You can invoke the class using the code below:

In [17]:
import csv

""" Fetch all points from the mobility_traces file """
data = list()
with open('./mobility_traces.csv', 'r') as f:
    reader = csv.DictReader( f )
    for line in reader:
        data.append(line)
points = [(float(d['latitude']), float(d['longitude'])) for d in data]

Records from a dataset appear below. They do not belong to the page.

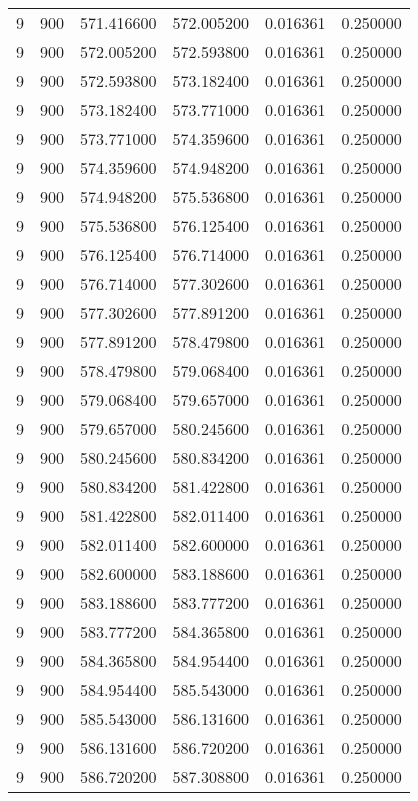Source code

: \begin{longtable}{rrrrrr}
9 & 900 & 571.416600 & 572.005200 & 0.016361 & 0.250000 \\
9 & 900 & 572.005200 & 572.593800 & 0.016361 & 0.250000 \\
9 & 900 & 572.593800 & 573.182400 & 0.016361 & 0.250000 \\
9 & 900 & 573.182400 & 573.771000 & 0.016361 & 0.250000 \\
9 & 900 & 573.771000 & 574.359600 & 0.016361 & 0.250000 \\
9 & 900 & 574.359600 & 574.948200 & 0.016361 & 0.250000 \\
9 & 900 & 574.948200 & 575.536800 & 0.016361 & 0.250000 \\
9 & 900 & 575.536800 & 576.125400 & 0.016361 & 0.250000 \\
9 & 900 & 576.125400 & 576.714000 & 0.016361 & 0.250000 \\
9 & 900 & 576.714000 & 577.302600 & 0.016361 & 0.250000 \\
9 & 900 & 577.302600 & 577.891200 & 0.016361 & 0.250000 \\
9 & 900 & 577.891200 & 578.479800 & 0.016361 & 0.250000 \\
9 & 900 & 578.479800 & 579.068400 & 0.016361 & 0.250000 \\
9 & 900 & 579.068400 & 579.657000 & 0.016361 & 0.250000 \\
9 & 900 & 579.657000 & 580.245600 & 0.016361 & 0.250000 \\
9 & 900 & 580.245600 & 580.834200 & 0.016361 & 0.250000 \\
9 & 900 & 580.834200 & 581.422800 & 0.016361 & 0.250000 \\
9 & 900 & 581.422800 & 582.011400 & 0.016361 & 0.250000 \\
9 & 900 & 582.011400 & 582.600000 & 0.016361 & 0.250000 \\
9 & 900 & 582.600000 & 583.188600 & 0.016361 & 0.250000 \\
9 & 900 & 583.188600 & 583.777200 & 0.016361 & 0.250000 \\
9 & 900 & 583.777200 & 584.365800 & 0.016361 & 0.250000 \\
9 & 900 & 584.365800 & 584.954400 & 0.016361 & 0.250000 \\
9 & 900 & 584.954400 & 585.543000 & 0.016361 & 0.250000 \\
9 & 900 & 585.543000 & 586.131600 & 0.016361 & 0.250000 \\
9 & 900 & 586.131600 & 586.720200 & 0.016361 & 0.250000 \\
9 & 900 & 586.720200 & 587.308800 & 0.016361 & 0.250000 \\

\end{longtable}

""" Clustering the points with K as 3 (i.e., in 3 clusters) """
K = 3
km = KMeans(K)
km.train(points) # train the model
c_ids = []
for p in points:
    c_id = km.classify(p)
    c_ids.append(c_id)

# Creating a list of K empty lists and storing points of each cluster in separate sub-lists
cp_lists = []
for k in range(0,K):
    k_list = []
    for i in range(len(points)):
        if c_ids[i] == k:
            k_list.append(points[i]) # append all points that are in cluster k
    cp_lists.append(k_list)


And you can use the following code to plot points belonging to a certain cluster with different colours using the code below:

In [19]:
""" Plotting points on the map with unique color for different clusters """
from folium import Map, Marker, Icon

# create a map with some center and zoom
km_map = Map(points[0], zoom_start=12)

# define 3 colors for 3 clusters
cols = ["red", "green", "blue"]

# create and add markers for points in each cluster. 
for i in range(K):
    for p in cp_lists[i]:
        marker = Marker(p)
        Icon(color=cols[i], icon='user').add_to(marker) # setting marker icon color based on the cluser index
        marker.add_to(km_map)

# display the map
km_map

Possible extensions (These are advanced extensions, not required for coursework and exam):
1. Implement a program that perform the $k$-means algorithm on a set of points loaded from a text file generated by you.
2. Plot the resulting clusters using the `matplotlib` library, possibly displaying points with different colours for different clusters: (http://matplotlib.org/users/pyplot_tutorial.html).
3. [VERY HARD] Implement an algorithm that automatically selects the optimal number of clusters $k$.